B. LES BOULEVERSEMENTS DE L'ENVIRONNEMENT JURIDIQUE DE L'ACCÈS AUX MARCHÉS

1. L'impact majeur de la directive sur les marchés d'instruments financiers

a) Des garanties savamment dosées mais qui n'effacent pas les risques de réduction de la liquidité et de la transparence

Ainsi qu'il a été relevé dans la troisième partie, la directive sur les marchés financiers, adoptée le 21 avril 2004 après force débats techniques, induit une remise en cause de l'architecture des marchés financiers avec l'abandon du principe de concentration des ordres. Il n'est pas assuré que la consécration de la concurrence entre trois principaux modes de négociation des ordres 168 ( * ) ne conduise pas à une fragmentation étendue des bassins de liquidité, mais un certain nombre de garde-fous ont été mis en place , notamment sous l'influence française, pour assurer un fonctionnement conforme aux intérêts des investisseurs et en particulier aux moins aguerris d'entre eux : encadrement des agents liés, encadrement du service d'exécution simple sans conseil ( execution only ), régime des investisseurs professionnels et des contreparties éligibles, règles de transparence pré et post-négociation, règle de meilleure exécution .

Le fossé pourrait néanmoins s'accroître entre le « marché de gros » constitué de professionnels investissant essentiellement par le canal des internalisateurs, et le « marché de détail » des particuliers positionnés sur les places réglementées. La baisse des coûts de transaction, fonction de la taille des ordres, se ferait dès lors essentiellement au bénéfice des teneurs de marché (autrement dit des grandes banques, et au premier rang de celles ci les banques anglo-saxonnes), et éventuellement des investisseurs professionnels et des entreprises, si les « internalisateurs » acceptaient de ne pas traduire cette baisse de leurs coûts par une augmentation équivalente de leur marge.

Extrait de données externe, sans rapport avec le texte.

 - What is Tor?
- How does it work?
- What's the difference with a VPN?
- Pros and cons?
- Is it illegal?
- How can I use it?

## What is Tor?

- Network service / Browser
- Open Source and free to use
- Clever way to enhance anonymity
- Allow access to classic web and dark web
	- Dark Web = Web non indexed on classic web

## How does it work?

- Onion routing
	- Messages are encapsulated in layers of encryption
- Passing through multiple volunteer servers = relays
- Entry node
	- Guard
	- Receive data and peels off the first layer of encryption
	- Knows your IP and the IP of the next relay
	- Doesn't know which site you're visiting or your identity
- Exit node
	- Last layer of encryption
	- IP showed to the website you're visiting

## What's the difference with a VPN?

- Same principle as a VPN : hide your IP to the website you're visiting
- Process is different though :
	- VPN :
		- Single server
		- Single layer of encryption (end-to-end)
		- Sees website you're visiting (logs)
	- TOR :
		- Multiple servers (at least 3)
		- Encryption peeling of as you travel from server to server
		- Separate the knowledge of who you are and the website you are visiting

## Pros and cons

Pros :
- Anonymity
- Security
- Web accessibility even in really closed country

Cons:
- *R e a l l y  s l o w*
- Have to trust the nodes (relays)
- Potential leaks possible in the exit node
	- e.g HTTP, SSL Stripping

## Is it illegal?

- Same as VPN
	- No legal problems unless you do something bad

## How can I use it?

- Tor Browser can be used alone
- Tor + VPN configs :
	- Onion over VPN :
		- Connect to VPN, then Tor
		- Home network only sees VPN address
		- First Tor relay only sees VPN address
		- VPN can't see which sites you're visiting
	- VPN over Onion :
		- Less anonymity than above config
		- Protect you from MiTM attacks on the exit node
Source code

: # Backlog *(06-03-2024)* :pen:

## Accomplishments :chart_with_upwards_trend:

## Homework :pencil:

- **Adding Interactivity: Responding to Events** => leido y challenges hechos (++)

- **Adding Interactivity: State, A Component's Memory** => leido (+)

b) Au-delà de la directive, l'enjeu stratégique des mesures d'application

Après d'âpres débats, le texte final représente un compromis relativement favorable aux intérêts des marchés continentaux, traditionnellement régis par les ordres à la différence des marchés anglo-saxons, habitués au rôle des market makers . Il faut toutefois se garder d'entretenir de trop grandes illusions sur le résultat final, car nombre de points déterminants restent à préciser , dans le cadre des mesures de niveau 2 de la procédure Lamfalussy. Les travaux de comitologie portent en particulier sur la règle de meilleure exécution, les règles d'admission des instruments financiers aux négociations sur les marchés réglementés, et sur l'application du principe de transparence de pré négociation, qui passe par la définition du seuil de « taille standard » d'un ordre , au-delà duquel la transparence n'est plus requise.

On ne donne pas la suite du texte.